*** Opening of SUPPLIED RECORDS ***

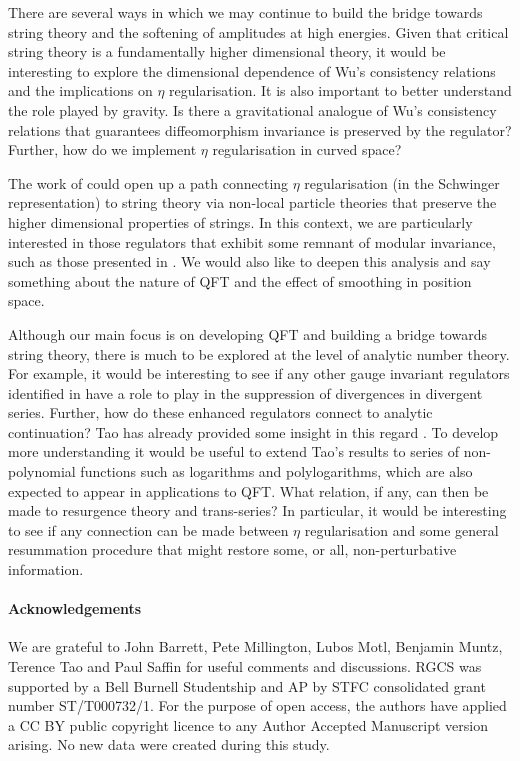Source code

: \documentclass[12pt, letter]{article}
\begin{document}
There are several ways in which we may continue to build the bridge towards string theory and the softening of amplitudes at high energies.  Given that critical string theory is a fundamentally higher dimensional theory, it would be interesting to explore the dimensional dependence of Wu's consistency relations and the implications on $\eta$ regularisation. It is also important to better understand the role played by gravity.  Is there a gravitational analogue of Wu's consistency relations that guarantees diffeomorphism invariance is preserved by the regulator? Further, how do we implement  $\eta$ regularisation in curved space? 

The work of \citep{Abel19,Abel20} could open up a path connecting $\eta$ regularisation (in the Schwinger representation) to string theory via non-local particle theories that preserve the higher dimensional properties of strings.  In this context, we are particularly interested in those regulators  that exhibit some remnant of modular invariance, such as those presented in \citep{Abel21}. We would also like to deepen this analysis and  say something about the nature of QFT and the effect of smoothing in position space. 



Although our main focus is on developing QFT and building a bridge towards string theory, there is much to be explored at the level of analytic number theory. For example, it would be interesting to see if any other gauge invariant regulators identified in \cite{PadillaSmith23} have a role to play in the suppression of divergences in divergent series. Further, how do these enhanced regulators connect to analytic continuation? Tao has already provided some insight in this regard \cite{Tao11}. To develop  more understanding it would be useful to extend Tao's results to series of non-polynomial functions such as logarithms and polylogarithms, which are also expected to appear in applications to QFT. What relation, if any, can then be made to resurgence theory and trans-series? In particular, it would be interesting to see if any connection can be made between $\eta$ regularisation and some general resummation procedure that might restore some, or all, non-perturbative information. 


\paragraph{Acknowledgements} 
We are grateful to John Barrett, Pete Millington, Lubos Motl, Benjamin Muntz, Terence Tao and Paul Saffin for useful comments and discussions. RGCS was supported by a Bell Burnell Studentship and AP  by STFC consolidated grant number ST/T000732/1.  For the purpose of open access, the authors have applied a CC BY public copyright licence to any Author Accepted Manuscript version arising. No new data were created during this study.

\appendix


\end{document}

*** Close of SUPPLIED RECORDS ***

WORK TO BE COMPLETED: Select every line in the records above that contains the word "useful".

EXPECTED ANSWER:
Although our main focus is on developing QFT and building a bridge towards string theory, there is much to be explored at the level of analytic number theory. For example, it would be interesting to see if any other gauge invariant regulators identified in \cite{PadillaSmith23} have a role to play in the suppression of divergences in divergent series. Further, how do these enhanced regulators connect to analytic continuation? Tao has already provided some insight in this regard \cite{Tao11}. To develop  more understanding it would be useful to extend Tao's results to series of non-polynomial functions such as logarithms and polylogarithms, which are also expected to appear in applications to QFT. What relation, if any, can then be made to resurgence theory and trans-series? In particular, it would be interesting to see if any connection can be made between $\eta$ regularisation and some general resummation procedure that might restore some, or all, non-perturbative information. 
We are grateful to John Barrett, Pete Millington, Lubos Motl, Benjamin Muntz, Terence Tao and Paul Saffin for useful comments and discussions. RGCS was supported by a Bell Burnell Studentship and AP  by STFC consolidated grant number ST/T000732/1.  For the purpose of open access, the authors have applied a CC BY public copyright licence to any Author Accepted Manuscript version arising. No new data were created during this study.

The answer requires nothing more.